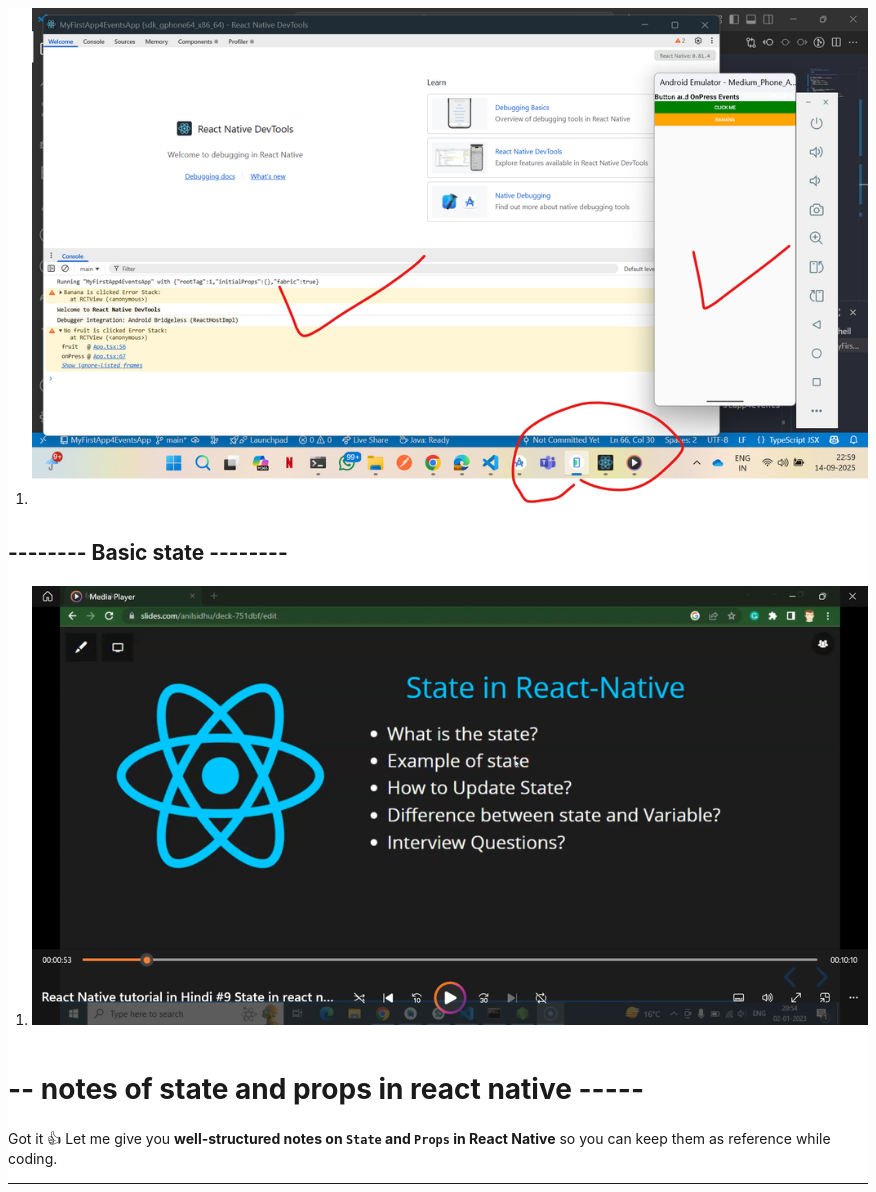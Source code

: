 1) ![alt text](image.png)

## -------- Basic state --------
1) ![alt text](image-1.png)
# -- notes of state and props in react native -----
Got it 👍 Let me give you **well-structured notes on `State` and `Props` in React Native** so you can keep them as reference while coding.

---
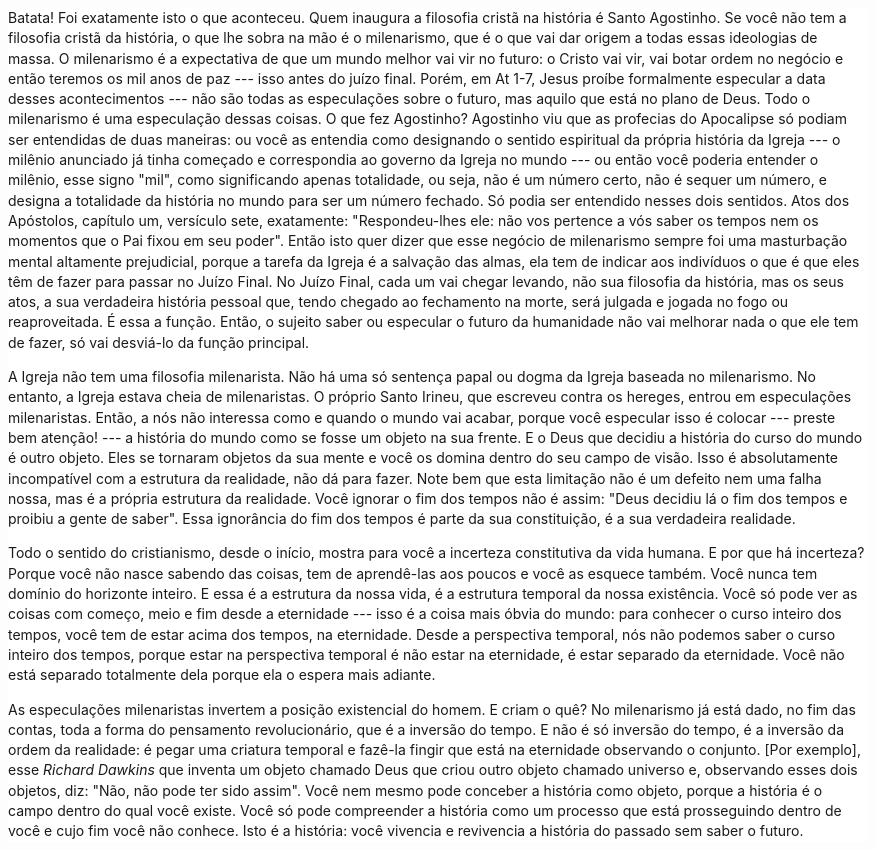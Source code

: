 Batata! Foi exatamente isto o que aconteceu. Quem inaugura a filosofia cristã na história é Santo Agostinho. Se você não tem a filosofia cristã da história, o que lhe sobra na mão é o milenarismo, que é o que vai dar origem a todas essas ideologias de massa. O milenarismo é a expectativa de que um mundo melhor vai vir no futuro: o Cristo vai vir, vai botar ordem no negócio e então teremos os mil anos de paz --- isso antes do juízo final. Porém, em At 1-7, Jesus proíbe formalmente especular a data desses acontecimentos --- não são todas as especulações sobre o futuro, mas aquilo que está no plano de Deus. Todo o milenarismo é uma especulação dessas coisas. O que fez Agostinho? Agostinho viu que as profecias do Apocalipse só podiam ser entendidas de duas maneiras: ou você as entendia como designando o sentido espiritual da própria história da Igreja --- o milênio anunciado já tinha começado e correspondia ao governo da Igreja no mundo --- ou então você poderia entender o milênio, esse signo "mil", como significando apenas totalidade, ou seja, não é um número certo, não é sequer um número, e designa a totalidade da história no mundo para ser um número fechado. Só podia ser entendido nesses dois sentidos. Atos dos Apóstolos, capítulo um, versículo sete, exatamente: \"Respondeu-lhes ele: não vos pertence a vós saber os tempos nem os momentos que o Pai fixou em seu poder\". Então isto quer dizer que esse negócio de milenarismo sempre foi uma masturbação mental altamente prejudicial, porque a tarefa da Igreja é a salvação das almas, ela tem de indicar aos indivíduos o que é que eles têm de fazer para passar no Juízo Final. No Juízo Final, cada um vai chegar levando, não sua filosofia da história, mas os seus atos, a sua verdadeira história pessoal que, tendo chegado ao fechamento na morte, será julgada e jogada no fogo ou reaproveitada. É essa a função. Então, o sujeito saber ou especular o futuro da humanidade não vai melhorar nada o que ele tem de fazer, só vai desviá-lo da função principal.

A Igreja não tem uma filosofia milenarista. Não há uma só sentença papal ou dogma da Igreja baseada no milenarismo. No entanto, a Igreja estava cheia de milenaristas. O próprio Santo Irineu, que escreveu contra os hereges, entrou em especulações milenaristas. Então, a nós não interessa como e quando o mundo vai acabar, porque você especular isso é colocar --- preste bem atenção! --- a história do mundo como se fosse um objeto na sua frente. E o Deus que decidiu a história do curso do mundo é outro objeto. Eles se tornaram objetos da sua mente e você os domina dentro do seu campo de visão. Isso é absolutamente incompatível com a estrutura da realidade, não dá para fazer. Note bem que esta limitação não é um defeito nem uma falha nossa, mas é a própria estrutura da realidade. Você ignorar o fim dos tempos não é assim: "Deus decidiu lá o fim dos tempos e proibiu a gente de saber". Essa ignorância do fim dos tempos é parte da sua constituição, é a sua verdadeira realidade.

Todo o sentido do cristianismo, desde o início, mostra para você a incerteza constitutiva da vida humana. E por que há incerteza? Porque você não nasce sabendo das coisas, tem de aprendê-las aos poucos e você as esquece também. Você nunca tem domínio do horizonte inteiro. E essa é a estrutura da nossa vida, é a estrutura temporal da nossa existência. Você só pode ver as coisas com começo, meio e fim desde a eternidade --- isso é a coisa mais óbvia do mundo: para conhecer o curso inteiro dos tempos, você tem de estar acima dos tempos, na eternidade. Desde a perspectiva temporal, nós não podemos saber o curso inteiro dos tempos, porque estar na perspectiva temporal é não estar na eternidade, é estar separado da eternidade. Você não está separado totalmente dela porque ela o espera mais adiante.

As especulações milenaristas invertem a posição existencial do homem. E criam o quê? No milenarismo já está dado, no fim das contas, toda a forma do pensamento revolucionário, que é a inversão do tempo. E não é só inversão do tempo, é a inversão da ordem da realidade: é pegar uma criatura temporal e fazê-la fingir que está na eternidade observando o conjunto. \[Por exemplo\], esse *Richard Dawkins* que inventa um objeto chamado Deus que criou outro objeto chamado universo e, observando esses dois objetos, diz: "Não, não pode ter sido assim". Você nem mesmo pode conceber a história como objeto, porque a história é o campo dentro do qual você existe. Você só pode compreender a história como um processo que está prosseguindo dentro de você e cujo fim você não conhece. Isto é a história: você vivencia e revivencia a história do passado sem saber o futuro.
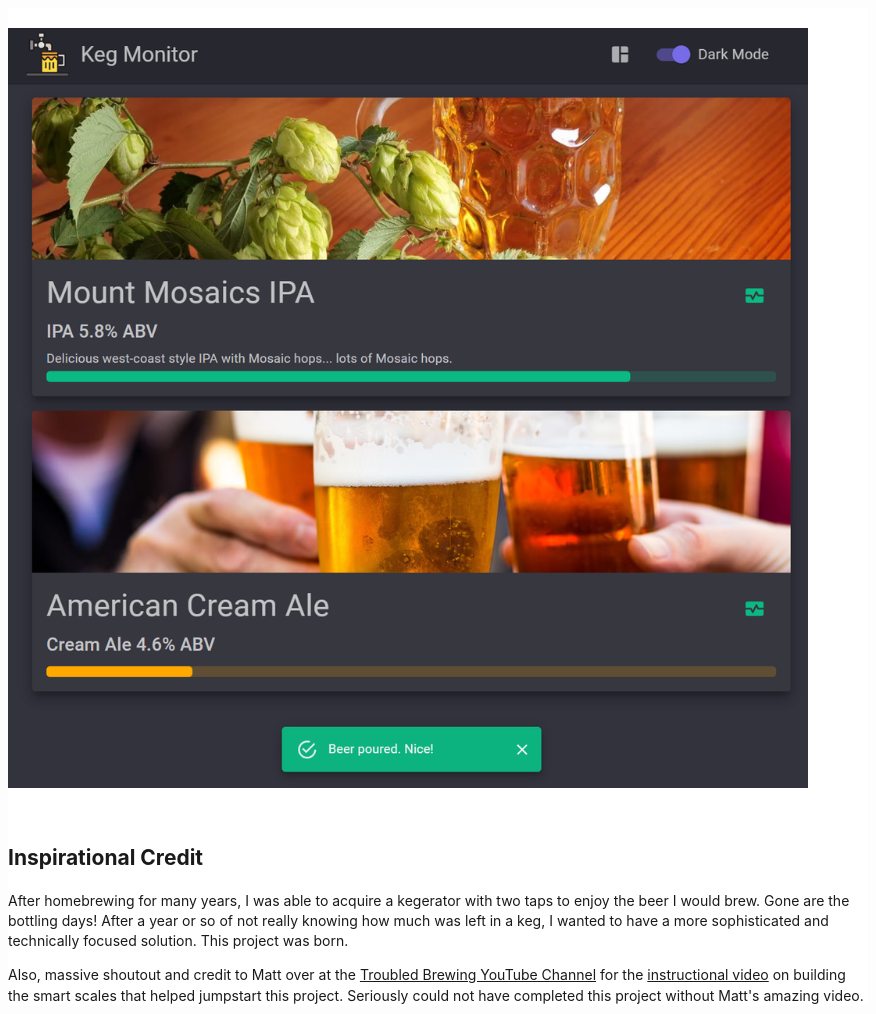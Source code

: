 <img src="assets/screenshot_display.png" width="800" height="800" alt="Display Screen">

## Inspirational Credit

After homebrewing for many years, I was able to acquire a kegerator with two taps to enjoy the beer I would brew. Gone are the bottling days! After a year or so of not really knowing how much was left in a keg, I wanted to have a more sophisticated and technically focused solution. This project was born.

Also, massive shoutout and credit to Matt over at the [Troubled Brewing YouTube Channel](https://www.youtube.com/@TroubleBrewing/featured) for the [instructional video](https://www.youtube.com/watch?v=QF1B8yD9jy4) on building the smart scales that helped jumpstart this project. Seriously could not have completed this project without Matt's amazing video.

----

Exercise details: Your answer must be the count of lines in the data that contain "text", with no added words.

Written answer: 2